_DATA FOR THE TASK_.
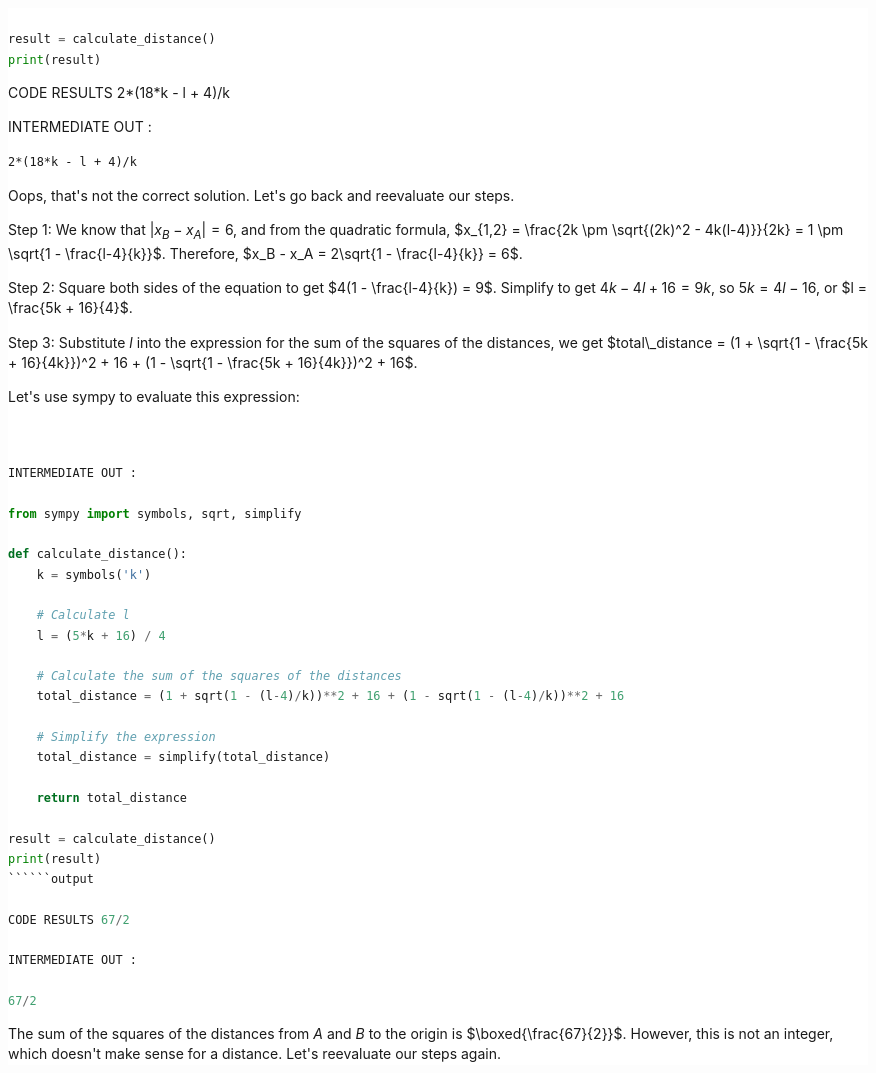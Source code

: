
 ```python

result = calculate_distance()
print(result)
```

CODE RESULTS 2*(18*k - l + 4)/k

INTERMEDIATE OUT :
```output
2*(18*k - l + 4)/k
```

Oops, that's not the correct solution. Let's go back and reevaluate our steps.

Step 1: We know that $|x_B - x_A| = 6$, and from the quadratic formula, $x_{1,2} = \frac{2k \pm \sqrt{(2k)^2 - 4k(l-4)}}{2k} = 1 \pm \sqrt{1 - \frac{l-4}{k}}$. Therefore, $x_B - x_A = 2\sqrt{1 - \frac{l-4}{k}} = 6$.

Step 2: Square both sides of the equation to get $4(1 - \frac{l-4}{k}) = 9$. Simplify to get $4k - 4l + 16 = 9k$, so $5k = 4l - 16$, or $l = \frac{5k + 16}{4}$.

Step 3: Substitute $l$ into the expression for the sum of the squares of the distances, we get $total\_distance = (1 + \sqrt{1 - \frac{5k + 16}{4k}})^2 + 16 + (1 - \sqrt{1 - \frac{5k + 16}{4k}})^2 + 16$.

Let's use sympy to evaluate this expression:

```python


INTERMEDIATE OUT :

from sympy import symbols, sqrt, simplify

def calculate_distance():
    k = symbols('k')

    # Calculate l
    l = (5*k + 16) / 4

    # Calculate the sum of the squares of the distances
    total_distance = (1 + sqrt(1 - (l-4)/k))**2 + 16 + (1 - sqrt(1 - (l-4)/k))**2 + 16

    # Simplify the expression
    total_distance = simplify(total_distance)

    return total_distance

result = calculate_distance()
print(result)
``````output

CODE RESULTS 67/2

INTERMEDIATE OUT :

67/2
```
The sum of the squares of the distances from $A$ and $B$ to the origin is $\boxed{\frac{67}{2}}$. However, this is not an integer, which doesn't make sense for a distance. Let's reevaluate our steps again.
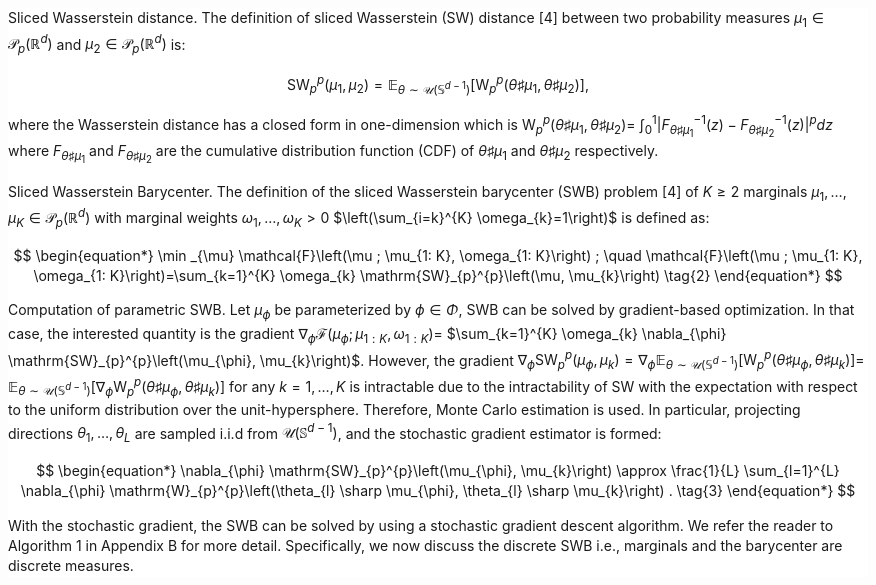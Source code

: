 Sliced Wasserstein distance. The definition of sliced Wasserstein (SW) distance [4] between two probability measures $\mu_{1} \in \mathcal{P}_{p}\left(\mathbb{R}^{d}\right)$ and $\mu_{2} \in \mathcal{P}_{p}\left(\mathbb{R}^{d}\right)$ is:

$$
\begin{equation*}
\operatorname{SW}_{p}^{p}\left(\mu_{1}, \mu_{2}\right)=\mathbb{E}_{\theta \sim \mathcal{U}\left(\mathbb{S}^{d-1}\right)}\left[\mathrm{W}_{p}^{p}\left(\theta \sharp \mu_{1}, \theta \sharp \mu_{2}\right)\right], \tag{1}
\end{equation*}
$$

where the Wasserstein distance has a closed form in one-dimension which is $\mathrm{W}_{p}^{p}\left(\theta \sharp \mu_{1}, \theta \sharp \mu_{2}\right)=$ $\int_{0}^{1}\left|F_{\theta \sharp \mu_{1}}^{-1}(z)-F_{\theta \sharp \mu_{2}}^{-1}(z)\right|^{p} d z$ where $F_{\theta \sharp \mu_{1}}$ and $F_{\theta \sharp \mu_{2}}$ are the cumulative distribution function (CDF) of $\theta \sharp \mu_{1}$ and $\theta \sharp \mu_{2}$ respectively.

Sliced Wasserstein Barycenter. The definition of the sliced Wasserstein barycenter (SWB) problem [4] of $K \geq 2$ marginals $\mu_{1}, \ldots, \mu_{K} \in \mathcal{P}_{p}\left(\mathbb{R}^{d}\right)$ with marginal weights $\omega_{1}, \ldots, \omega_{K}>0$ $\left(\sum_{i=k}^{K} \omega_{k}=1\right)$ is defined as:

$$
\begin{equation*}
\min _{\mu} \mathcal{F}\left(\mu ; \mu_{1: K}, \omega_{1: K}\right) ; \quad \mathcal{F}\left(\mu ; \mu_{1: K}, \omega_{1: K}\right)=\sum_{k=1}^{K} \omega_{k} \mathrm{SW}_{p}^{p}\left(\mu, \mu_{k}\right) \tag{2}
\end{equation*}
$$

Computation of parametric SWB. Let $\mu_{\phi}$ be parameterized by $\phi \in \Phi$, SWB can be solved by gradient-based optimization. In that case, the interested quantity is the gradient $\nabla_{\phi} \mathcal{F}\left(\mu_{\phi} ; \mu_{1: K}, \omega_{1: K}\right)=$ $\sum_{k=1}^{K} \omega_{k} \nabla_{\phi} \mathrm{SW}_{p}^{p}\left(\mu_{\phi}, \mu_{k}\right)$. However, the gradient $\nabla_{\phi} \mathrm{SW}_{p}^{p}\left(\mu_{\phi}, \mu_{k}\right)=\nabla_{\phi} \mathbb{E}_{\theta \sim \mathcal{U}\left(\mathbb{S}^{d-1}\right)}\left[\mathrm{W}_{p}^{p}\left(\theta \sharp \mu_{\phi}, \theta \sharp \mu_{k}\right)\right]=$ $\mathbb{E}_{\theta \sim \mathcal{U}\left(\mathbb{S}^{d-1}\right)}\left[\nabla_{\phi} \mathrm{W}_{p}^{p}\left(\theta \sharp \mu_{\phi}, \theta \sharp \mu_{k}\right)\right]$ for any $k=1, \ldots, K$ is intractable due to the intractability of SW with the expectation with respect to the uniform distribution over the unit-hypersphere. Therefore, Monte Carlo estimation is used. In particular, projecting directions $\theta_{1}, \ldots, \theta_{L}$ are sampled i.i.d from $\mathcal{U}\left(\mathbb{S}^{d-1}\right)$, and the stochastic gradient estimator is formed:

$$
\begin{equation*}
\nabla_{\phi} \mathrm{SW}_{p}^{p}\left(\mu_{\phi}, \mu_{k}\right) \approx \frac{1}{L} \sum_{l=1}^{L} \nabla_{\phi} \mathrm{W}_{p}^{p}\left(\theta_{l} \sharp \mu_{\phi}, \theta_{l} \sharp \mu_{k}\right) . \tag{3}
\end{equation*}
$$

With the stochastic gradient, the SWB can be solved by using a stochastic gradient descent algorithm. We refer the reader to Algorithm 1 in Appendix B for more detail. Specifically, we now discuss the discrete SWB i.e., marginals and the barycenter are discrete measures.
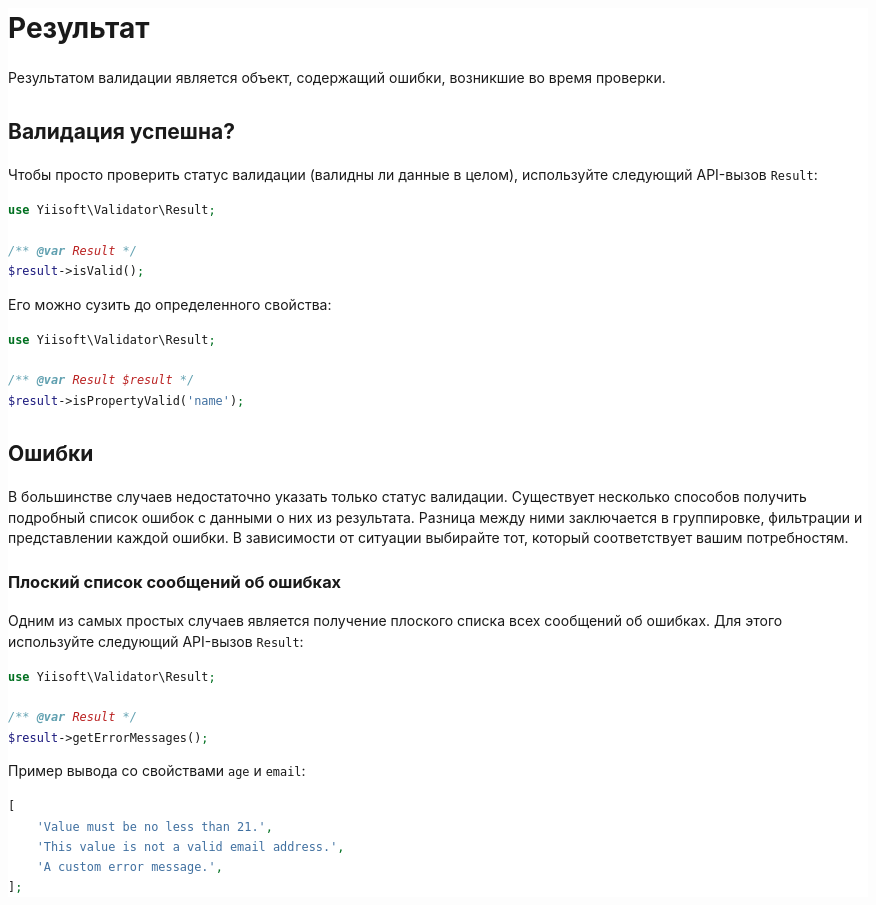 # Результат

Результатом валидации является объект, содержащий ошибки, возникшие во время
проверки.

## Валидация успешна?

Чтобы просто проверить статус валидации (валидны ли данные в целом),
используйте следующий API-вызов `Result`:

```php
use Yiisoft\Validator\Result;

/** @var Result */
$result->isValid();

```

Его можно сузить до определенного свойства:

```php
use Yiisoft\Validator\Result;

/** @var Result $result */
$result->isPropertyValid('name');
```

## Ошибки

В большинстве случаев недостаточно указать только статус
валидации. Существует несколько способов получить подробный список ошибок с
данными о них из результата. Разница между ними заключается в группировке,
фильтрации и представлении каждой ошибки. В зависимости от ситуации
выбирайте тот, который соответствует вашим потребностям.

### Плоский список сообщений об ошибках

Одним из самых простых случаев является получение плоского списка всех
сообщений об ошибках. Для этого используйте следующий API-вызов `Result`:


```php
use Yiisoft\Validator\Result;

/** @var Result */
$result->getErrorMessages();
```

Пример вывода со свойствами `age` и `email`:

```php
[
    'Value must be no less than 21.',
    'This value is not a valid email address.',
    'A custom error message.',
];
```
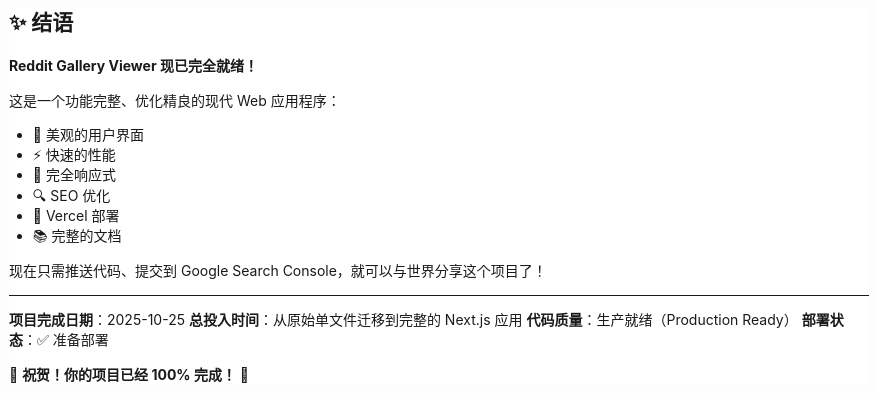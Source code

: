 ## ✨ 结语

**Reddit Gallery Viewer 现已完全就绪！**

这是一个功能完整、优化精良的现代 Web 应用程序：
- 🎨 美观的用户界面
- ⚡ 快速的性能
- 📱 完全响应式
- 🔍 SEO 优化
- 🚀 Vercel 部署
- 📚 完整的文档

现在只需推送代码、提交到 Google Search Console，就可以与世界分享这个项目了！

---

**项目完成日期**：2025-10-25
**总投入时间**：从原始单文件迁移到完整的 Next.js 应用
**代码质量**：生产就绪（Production Ready）
**部署状态**：✅ 准备部署

🎉 **祝贺！你的项目已经 100% 完成！** 🎉
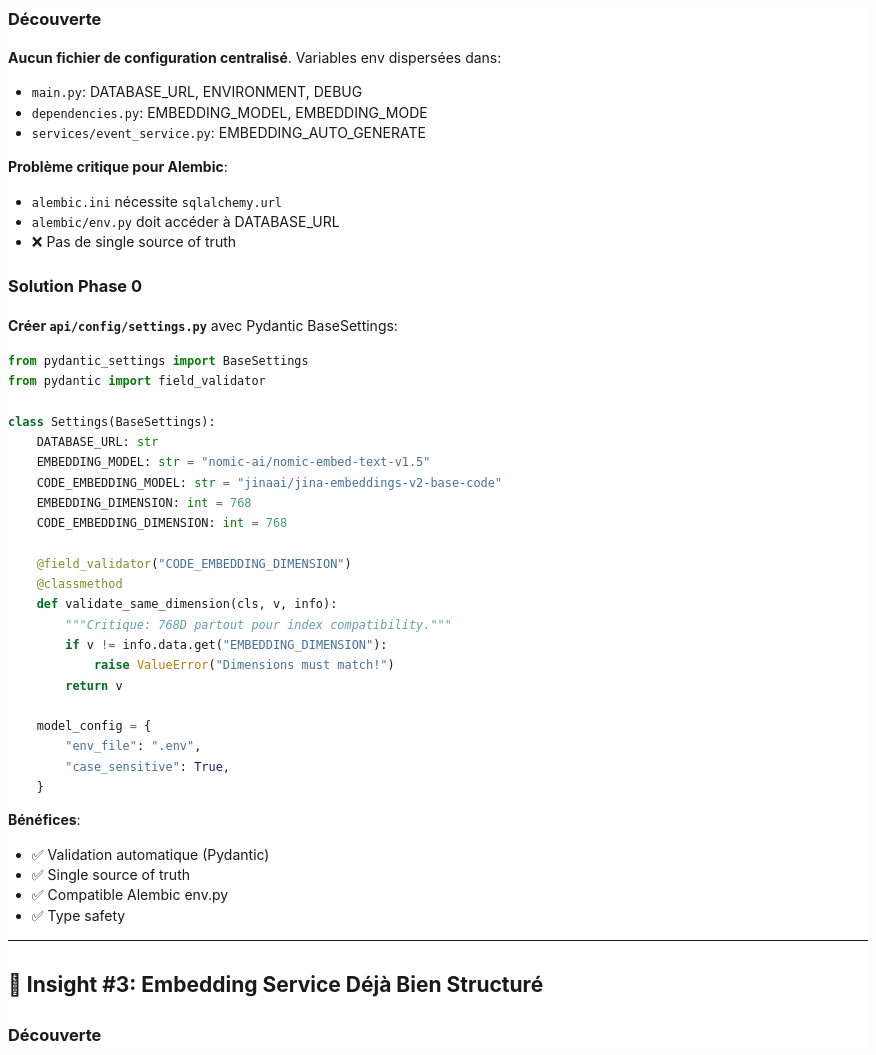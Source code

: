 ### Découverte

**Aucun fichier de configuration centralisé**. Variables env dispersées dans:
- `main.py`: DATABASE_URL, ENVIRONMENT, DEBUG
- `dependencies.py`: EMBEDDING_MODEL, EMBEDDING_MODE
- `services/event_service.py`: EMBEDDING_AUTO_GENERATE

**Problème critique pour Alembic**:
- `alembic.ini` nécessite `sqlalchemy.url`
- `alembic/env.py` doit accéder à DATABASE_URL
- ❌ Pas de single source of truth

### Solution Phase 0

**Créer `api/config/settings.py`** avec Pydantic BaseSettings:

```python
from pydantic_settings import BaseSettings
from pydantic import field_validator

class Settings(BaseSettings):
    DATABASE_URL: str
    EMBEDDING_MODEL: str = "nomic-ai/nomic-embed-text-v1.5"
    CODE_EMBEDDING_MODEL: str = "jinaai/jina-embeddings-v2-base-code"
    EMBEDDING_DIMENSION: int = 768
    CODE_EMBEDDING_DIMENSION: int = 768

    @field_validator("CODE_EMBEDDING_DIMENSION")
    @classmethod
    def validate_same_dimension(cls, v, info):
        """Critique: 768D partout pour index compatibility."""
        if v != info.data.get("EMBEDDING_DIMENSION"):
            raise ValueError("Dimensions must match!")
        return v

    model_config = {
        "env_file": ".env",
        "case_sensitive": True,
    }
```

**Bénéfices**:
- ✅ Validation automatique (Pydantic)
- ✅ Single source of truth
- ✅ Compatible Alembic env.py
- ✅ Type safety

---

## 🔴 Insight #3: Embedding Service Déjà Bien Structuré

### Découverte
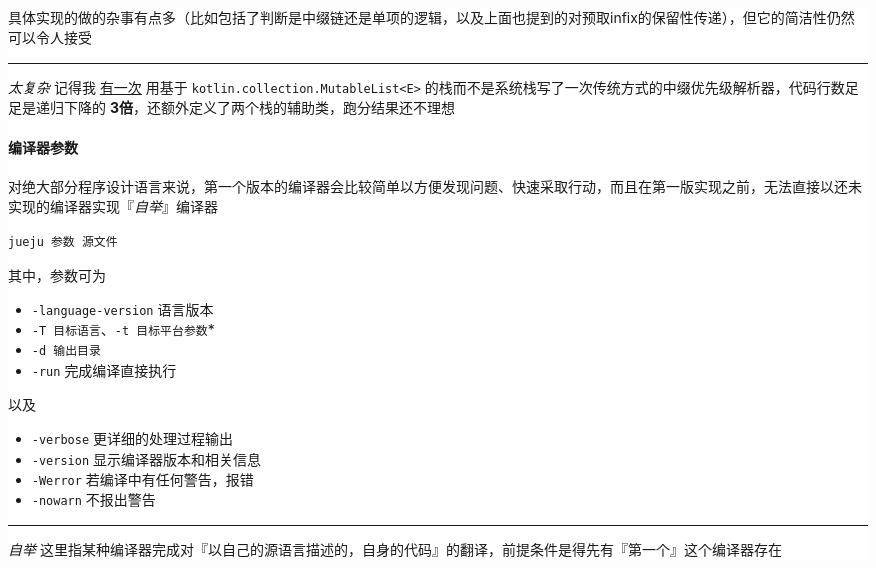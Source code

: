 具体实现的做的杂事有点多（比如包括了判断是中缀链还是单项的逻辑，以及上面也提到的对预取infix的保留性传递），但它的简洁性仍然可以令人接受

----
_太复杂_ 记得我 [有一次](https://github.com/duangsuse-valid-projects/three-kt-files/blob/master/src/commonMain/kotlin/Calc.kt#L103) 用基于 `kotlin.collection.MutableList<E>` 的栈而不是系统栈写了一次传统方式的中缀优先级解析器，代码行数足足是递归下降的 __3倍__，还额外定义了两个栈的辅助类，跑分结果还不理想

#### 编译器参数

对绝大部分程序设计语言来说，第一个版本的编译器会比较简单以方便发现问题、快速采取行动，而且在第一版实现之前，无法直接以还未实现的编译器实现『_自举_』编译器

`jueju 参数 源文件`

其中，参数可为

+ `-language-version` 语言版本
+ `-T 目标语言`、`-t 目标平台参数`*
+ `-d 输出目录`
+ `-run` 完成编译直接执行

以及

+ `-verbose` 更详细的处理过程输出
+ `-version` 显示编译器版本和相关信息
+ `-Werror` 若编译中有任何警告，报错
+ `-nowarn` 不报出警告

----
_自举_ 这里指某种编译器完成对『以自己的源语言描述的，自身的代码』的翻译，前提条件是得先有『第一个』这个编译器存在

<script src="literate_kt.js"></script>
<script src="https://unpkg.com/kotlin-playground@1" defer></script>

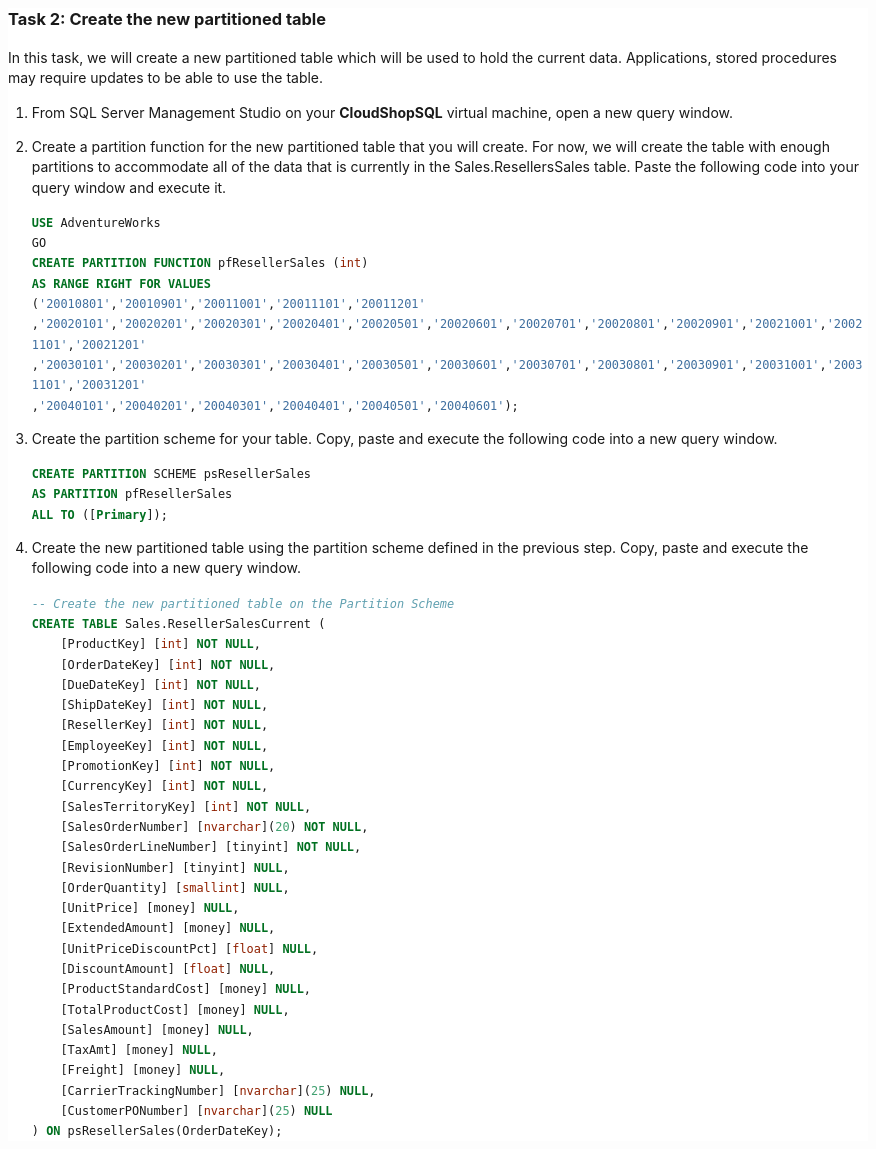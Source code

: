 ### Task 2: Create the new partitioned table

In this task, we will create a new partitioned table which will be used to hold the current data. Applications, stored procedures may require updates to be able to use the table.

1.  From SQL Server Management Studio on your **CloudShopSQL** virtual machine, open a new query window.

2.  Create a partition function for the new partitioned table that you will create. For now, we will create the table with enough partitions to accommodate all of the data that is currently in the Sales.ResellersSales table. Paste the following code into your query window and execute it.

    ```sql
    USE AdventureWorks
    GO
    CREATE PARTITION FUNCTION pfResellerSales (int)
    AS RANGE RIGHT FOR VALUES 
    ('20010801','20010901','20011001','20011101','20011201'
    ,'20020101','20020201','20020301','20020401','20020501','20020601','20020701','20020801','20020901','20021001','20021101','20021201'
    ,'20030101','20030201','20030301','20030401','20030501','20030601','20030701','20030801','20030901','20031001','20031101','20031201'
    ,'20040101','20040201','20040301','20040401','20040501','20040601');
    ```

3.  Create the partition scheme for your table. Copy, paste and execute the following code into a new query window.

    ```sql
    CREATE PARTITION SCHEME psResellerSales
    AS PARTITION pfResellerSales
    ALL TO ([Primary]);
    ```

4.  Create the new partitioned table using the partition scheme defined in the previous step. Copy, paste and execute the following code into a new query window.

    ```sql
    -- Create the new partitioned table on the Partition Scheme
    CREATE TABLE Sales.ResellerSalesCurrent (
  	    [ProductKey] [int] NOT NULL,
	    [OrderDateKey] [int] NOT NULL,
	    [DueDateKey] [int] NOT NULL,
	    [ShipDateKey] [int] NOT NULL,
	    [ResellerKey] [int] NOT NULL,
	    [EmployeeKey] [int] NOT NULL,
	    [PromotionKey] [int] NOT NULL,
	    [CurrencyKey] [int] NOT NULL,
	    [SalesTerritoryKey] [int] NOT NULL,
	    [SalesOrderNumber] [nvarchar](20) NOT NULL,
	    [SalesOrderLineNumber] [tinyint] NOT NULL,
	    [RevisionNumber] [tinyint] NULL,
	    [OrderQuantity] [smallint] NULL,
	    [UnitPrice] [money] NULL,
	    [ExtendedAmount] [money] NULL,
	    [UnitPriceDiscountPct] [float] NULL,
	    [DiscountAmount] [float] NULL,
	    [ProductStandardCost] [money] NULL,
	    [TotalProductCost] [money] NULL,
	    [SalesAmount] [money] NULL,
	    [TaxAmt] [money] NULL,
	    [Freight] [money] NULL,
	    [CarrierTrackingNumber] [nvarchar](25) NULL,
	    [CustomerPONumber] [nvarchar](25) NULL
    ) ON psResellerSales(OrderDateKey);
    ```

_WHAT YOU ARE ASKED TO DO_. Wherever the word "является" appears in a line of the data, copy that line.

_YOUR RESPONSE_.
Результатом валидации является объект, содержащий ошибки, возникшие во время
Одним из самых простых случаев является получение плоского списка всех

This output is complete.